WHAT YOU NEED TO DO:
Using the records that appear below, write out exactly the lines from the one with "- **Speed**:Flash like speed of player." through the one with "- Fully tested", keeping both end lines.

Saved entries:

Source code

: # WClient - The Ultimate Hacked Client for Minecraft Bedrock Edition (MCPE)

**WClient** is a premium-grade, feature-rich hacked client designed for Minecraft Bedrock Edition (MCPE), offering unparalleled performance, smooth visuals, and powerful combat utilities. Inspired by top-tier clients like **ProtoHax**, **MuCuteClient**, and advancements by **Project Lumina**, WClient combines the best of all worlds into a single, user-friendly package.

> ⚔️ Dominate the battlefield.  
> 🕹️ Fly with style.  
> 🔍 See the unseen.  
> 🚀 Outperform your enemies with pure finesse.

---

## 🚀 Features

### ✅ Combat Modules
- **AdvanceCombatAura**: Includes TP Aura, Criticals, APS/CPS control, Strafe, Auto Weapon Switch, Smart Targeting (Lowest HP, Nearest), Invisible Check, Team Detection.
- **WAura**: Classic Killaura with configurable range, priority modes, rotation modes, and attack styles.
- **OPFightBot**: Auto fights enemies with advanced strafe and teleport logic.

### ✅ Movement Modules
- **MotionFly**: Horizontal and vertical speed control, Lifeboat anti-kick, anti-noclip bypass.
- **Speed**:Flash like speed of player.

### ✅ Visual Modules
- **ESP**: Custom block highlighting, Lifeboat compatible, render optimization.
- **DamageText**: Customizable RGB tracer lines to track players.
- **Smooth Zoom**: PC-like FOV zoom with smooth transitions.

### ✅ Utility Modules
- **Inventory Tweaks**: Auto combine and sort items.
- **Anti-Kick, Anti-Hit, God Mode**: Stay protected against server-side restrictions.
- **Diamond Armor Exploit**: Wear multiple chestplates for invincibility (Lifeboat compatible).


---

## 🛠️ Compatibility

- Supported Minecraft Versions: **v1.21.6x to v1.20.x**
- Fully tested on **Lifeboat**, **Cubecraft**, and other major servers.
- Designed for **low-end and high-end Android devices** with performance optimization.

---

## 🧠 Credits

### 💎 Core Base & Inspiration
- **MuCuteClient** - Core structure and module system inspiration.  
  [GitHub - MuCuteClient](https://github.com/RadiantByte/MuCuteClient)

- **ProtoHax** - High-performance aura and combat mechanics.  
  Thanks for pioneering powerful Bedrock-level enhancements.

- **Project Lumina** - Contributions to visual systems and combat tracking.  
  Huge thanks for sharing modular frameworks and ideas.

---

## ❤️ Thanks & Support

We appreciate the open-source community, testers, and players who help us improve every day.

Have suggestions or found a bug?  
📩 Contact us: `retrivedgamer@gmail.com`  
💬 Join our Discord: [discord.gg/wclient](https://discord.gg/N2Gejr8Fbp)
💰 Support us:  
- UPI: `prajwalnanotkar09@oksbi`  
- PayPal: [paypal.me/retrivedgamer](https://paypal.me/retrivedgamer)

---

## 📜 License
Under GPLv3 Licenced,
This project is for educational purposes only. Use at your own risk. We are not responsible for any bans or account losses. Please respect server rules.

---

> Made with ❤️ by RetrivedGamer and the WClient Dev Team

---

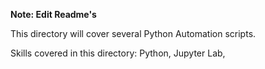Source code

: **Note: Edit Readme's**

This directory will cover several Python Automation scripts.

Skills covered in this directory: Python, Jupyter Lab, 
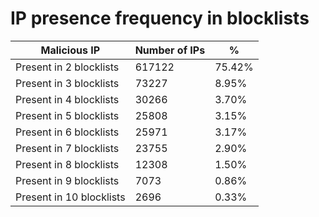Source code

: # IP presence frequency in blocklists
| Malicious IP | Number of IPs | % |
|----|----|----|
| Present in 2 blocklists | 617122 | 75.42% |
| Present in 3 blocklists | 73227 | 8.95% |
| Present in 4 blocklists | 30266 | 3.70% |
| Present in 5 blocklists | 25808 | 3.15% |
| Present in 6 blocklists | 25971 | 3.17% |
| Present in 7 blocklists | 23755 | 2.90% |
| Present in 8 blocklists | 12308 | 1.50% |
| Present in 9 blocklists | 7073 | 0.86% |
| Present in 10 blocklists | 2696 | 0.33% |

RESPONSE TO THIS EXERCISE:
- **Speed**:Flash like speed of player.

### ✅ Visual Modules
- **ESP**: Custom block highlighting, Lifeboat compatible, render optimization.
- **DamageText**: Customizable RGB tracer lines to track players.
- **Smooth Zoom**: PC-like FOV zoom with smooth transitions.

### ✅ Utility Modules
- **Inventory Tweaks**: Auto combine and sort items.
- **Anti-Kick, Anti-Hit, God Mode**: Stay protected against server-side restrictions.
- **Diamond Armor Exploit**: Wear multiple chestplates for invincibility (Lifeboat compatible).


---

## 🛠️ Compatibility

- Supported Minecraft Versions: **v1.21.6x to v1.20.x**
- Fully tested on **Lifeboat**, **Cubecraft**, and other major servers.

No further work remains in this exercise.